How gender bias negatively affects women and men

team of successful business people having a meeting in executive

by Laura Doering and Sarah Thébaud

Sociologists have long argued that we don’t just gender-stereotype individual men and women. We gender-stereotype jobs as well. For instance, we tend to think of firefighters as masculine and preschool teachers as feminine.

This kind of stereotyping has important implications for all kinds of labor market outcomes. It shapes applicant pools, hiring decisions, pay, and performance evaluations, among other things.

But how quickly do jobs get gender stereotyped in the first place? And to what extent do such stereotypes affect the authority that men and women experience?

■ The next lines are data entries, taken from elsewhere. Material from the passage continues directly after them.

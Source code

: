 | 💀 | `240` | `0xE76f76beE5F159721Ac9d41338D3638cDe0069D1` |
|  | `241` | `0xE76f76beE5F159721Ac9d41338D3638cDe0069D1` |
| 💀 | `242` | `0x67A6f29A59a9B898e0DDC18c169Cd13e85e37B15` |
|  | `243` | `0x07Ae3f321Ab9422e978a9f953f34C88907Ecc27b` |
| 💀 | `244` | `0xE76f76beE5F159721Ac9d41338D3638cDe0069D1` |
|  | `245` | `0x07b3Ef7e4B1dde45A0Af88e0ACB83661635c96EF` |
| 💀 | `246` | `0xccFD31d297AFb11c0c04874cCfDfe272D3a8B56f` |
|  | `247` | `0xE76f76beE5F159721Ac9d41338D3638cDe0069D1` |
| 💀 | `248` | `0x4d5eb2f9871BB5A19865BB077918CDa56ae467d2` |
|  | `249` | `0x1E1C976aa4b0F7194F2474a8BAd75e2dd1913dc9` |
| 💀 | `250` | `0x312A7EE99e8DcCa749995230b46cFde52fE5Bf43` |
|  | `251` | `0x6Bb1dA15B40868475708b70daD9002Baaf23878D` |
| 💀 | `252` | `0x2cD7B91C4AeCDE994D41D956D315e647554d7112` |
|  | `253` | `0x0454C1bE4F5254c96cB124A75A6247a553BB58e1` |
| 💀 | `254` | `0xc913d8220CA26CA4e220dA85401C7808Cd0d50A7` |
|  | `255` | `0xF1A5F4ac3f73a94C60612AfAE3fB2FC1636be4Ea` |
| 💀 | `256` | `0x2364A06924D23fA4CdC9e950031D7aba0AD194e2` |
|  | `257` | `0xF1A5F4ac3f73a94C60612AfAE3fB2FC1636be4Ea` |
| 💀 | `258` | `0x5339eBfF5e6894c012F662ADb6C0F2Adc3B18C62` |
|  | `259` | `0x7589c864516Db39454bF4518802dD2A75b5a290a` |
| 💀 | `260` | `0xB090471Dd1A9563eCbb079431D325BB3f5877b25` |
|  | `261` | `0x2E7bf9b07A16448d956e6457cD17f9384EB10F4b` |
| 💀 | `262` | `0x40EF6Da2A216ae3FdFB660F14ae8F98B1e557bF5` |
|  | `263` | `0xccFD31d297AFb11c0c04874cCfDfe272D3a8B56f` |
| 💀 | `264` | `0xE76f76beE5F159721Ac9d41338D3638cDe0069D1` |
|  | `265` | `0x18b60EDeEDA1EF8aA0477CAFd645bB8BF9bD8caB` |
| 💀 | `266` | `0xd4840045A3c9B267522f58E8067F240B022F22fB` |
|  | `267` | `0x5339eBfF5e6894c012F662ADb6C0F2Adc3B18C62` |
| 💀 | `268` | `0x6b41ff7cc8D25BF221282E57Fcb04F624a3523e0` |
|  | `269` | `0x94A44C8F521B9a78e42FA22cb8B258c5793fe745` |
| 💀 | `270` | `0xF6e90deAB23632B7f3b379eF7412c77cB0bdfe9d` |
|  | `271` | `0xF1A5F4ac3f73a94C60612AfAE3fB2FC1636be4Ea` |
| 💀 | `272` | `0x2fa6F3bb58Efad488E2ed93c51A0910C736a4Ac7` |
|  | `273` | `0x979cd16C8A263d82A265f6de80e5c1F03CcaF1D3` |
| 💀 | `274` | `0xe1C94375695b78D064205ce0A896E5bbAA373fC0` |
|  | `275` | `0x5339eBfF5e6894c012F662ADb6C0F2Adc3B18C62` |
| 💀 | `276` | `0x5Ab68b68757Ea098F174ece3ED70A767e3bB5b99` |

Our research reveals that when we attach gender stereotypes to jobs, both women and men can experience disadvantage.

In our recently published study, we looked at how clients responded to managers in a job that was not already gender-stereotyped because it was relatively new and gender-balanced in its composition: a commercial microfinance loan manager.

Since this job had no clear gender association, we reasoned that clients would treat the role as masculine or feminine based on the first person with whom they interacted. That is, if a client was first paired with a male manager, that client would come to treat the role as if it were a “man’s job.” And if a client was first paired with a woman, he or she would treat the role as if it were a “woman’s job.”

We found that clients quickly came to associate this position with one gender or another. We focused on clients who started with one manager and were arbitrarily reassigned to a second manager. Clients initially paired with female managers showed significantly less authority to their second managers—regardless of the second managers’ gender.

The speed of this process is noteworthy: all it took was interacting with one person for clients to treat managers in “female-typed” roles with less authority and managers in “male-typed” roles with more authority.

We also found that male managers experienced a nontrivial disadvantage when the job was perceived as a “woman’s job” rather than a “man’s job.” When men stepped in to work with clients who had initially worked with a male loan manager, clients were highly compliant with their directives. But when men were paired with clients who had initially worked with female loan managers, clients afforded them significantly less authority.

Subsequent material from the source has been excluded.